Em sua tese de doutorado, apresentada em 2016, a professora abordou as tendências e necessidades socioeconômicas de idosos de municípios de origem germânica, italiana e açoriana, do Vale do Taquari. Os serviços de saúde estiveram entre os aspectos abrangidos pela pesquisa. Entre as principais constatações estava a dificuldade do acesso da população a alta complexidade. Para a doutora com o desafio para se adaptar a uma sociedade mais idosa, é preciso haver uma política pública permanente.
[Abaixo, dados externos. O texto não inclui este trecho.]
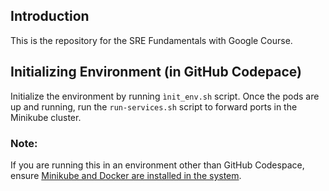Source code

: ## Introduction
This is the repository for the SRE Fundamentals with Google Course. 

## Initializing Environment (in GitHub Codepace)
Initialize the environment by running ```ìnit_env.sh``` script. Once the pods are up and running, run the ```run-services.sh``` script to forward ports in the Minikube cluster. 

### Note:
If you are running this in an environment other than GitHub Codespace, ensure [Minikube and Docker are installed in the system](https://minikube.sigs.k8s.io/docs/drivers/docker/).
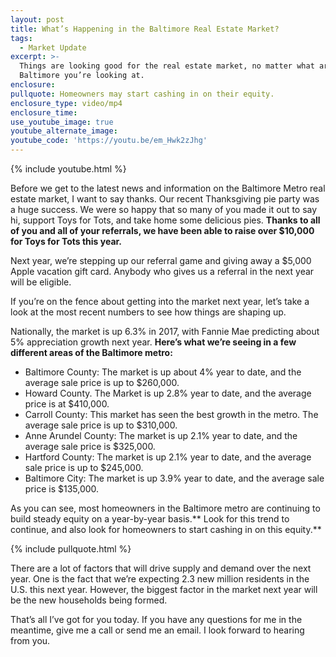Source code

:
 ```yaml
---
layout: post
title: What’s Happening in the Baltimore Real Estate Market?
tags:
  - Market Update
excerpt: >-
  Things are looking good for the real estate market, no matter what area of
  Baltimore you’re looking at.
enclosure:
pullquote: Homeowners may start cashing in on their equity.
enclosure_type: video/mp4
enclosure_time:
use_youtube_image: true
youtube_alternate_image:
youtube_code: 'https://youtu.be/em_Hwk2zJhg'
---
```



{% include youtube.html %}

Before we get to the latest news and information on the Baltimore Metro real estate market, I want to say thanks. Our recent Thanksgiving pie party was a huge success. We were so happy that so many of you made it out to say hi, support Toys for Tots, and take home some delicious pies. **Thanks to all of you and all of your referrals, we have been able to raise over $10,000 for Toys for Tots this year.**

Next year, we’re stepping up our referral game and giving away a $5,000 Apple vacation gift card. Anybody who gives us a referral in the next year will be eligible.

If you’re on the fence about getting into the market next year, let’s take a look at the most recent numbers to see how things are shaping up.

Nationally, the market is up 6.3% in 2017, with Fannie Mae predicting about 5% appreciation growth next year. **Here’s what we’re seeing in a few different areas of the Baltimore metro:**

* Baltimore County: The market is up about 4% year to date, and the average sale price is up to $260,000.
* Howard County. The Market is up 2.8% year to date, and the average price is at $410,000.
* Carroll County: This market has seen the best growth in the metro. The average sale price is up to $310,000.
* Anne Arundel County: The market is up 2.1% year to date, and the average sale price is $325,000.
* Hartford County: The market is up 2.1% year to date, and the average sale price is up to $245,000.
* Baltimore City: The market is up 3.9% year to date, and the average sale price is $135,000.

As you can see, most homeowners in the Baltimore metro are continuing to build steady equity on a year-by-year basis.** Look for this trend to continue, and also look for homeowners to start cashing in on this equity.**

{% include pullquote.html %}

There are a lot of factors that will drive supply and demand over the next year. One is the fact that we’re expecting 2.3 new million residents in the U.S. this next year. However, the biggest factor in the market next year will be the new households being formed.

That’s all I’ve got for you today. If you have any questions for me in the meantime, give me a call or send me an email. I look forward to hearing from you.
Conselho Municipal do Idoso

De acordo com a presidente do Conselho Municipal do Idoso, Bárbara Lúcia Hickmann, agora que o órgão está restruturado, os trabalhos entram em uma nova fase. “Entramos na fase de fundamentar o conselho, trazer formação aos conselheiros, de forma que cada conselheiro, representando sua secretaria ou sua instituição da sociedade civil saiba qual o real sentido de fazer parte de um conselho municipal”, destaca ela. O conselho é órgão fiscalizador da política pública de atendimento ao idoso, “ele em si não realiza nenhum atendimento a famílias ou idosos, mas ele solicita informações de como os serviços de assistência social, saúde, educação entre outros, vem sendo ofertados no município, e pode assim, propôr mudanças à gestão pública municipal”, destaca Bárbara.

Brasil

Pesquisa Datafolha mostra que a maioria dos idosos têm visão pessimista sobre as condições do país: 69% deles avaliam que o Brasil está pior hoje do que na sua juventude. Saúde pública e condições de trabalho têm as piores avaliações. A previsão é que, em 2029, o total de brasileiros com mais de 60 anos ultrapasse, pela primeira vez, a quantidade daqueles até 14 anos, aponta o IBGE.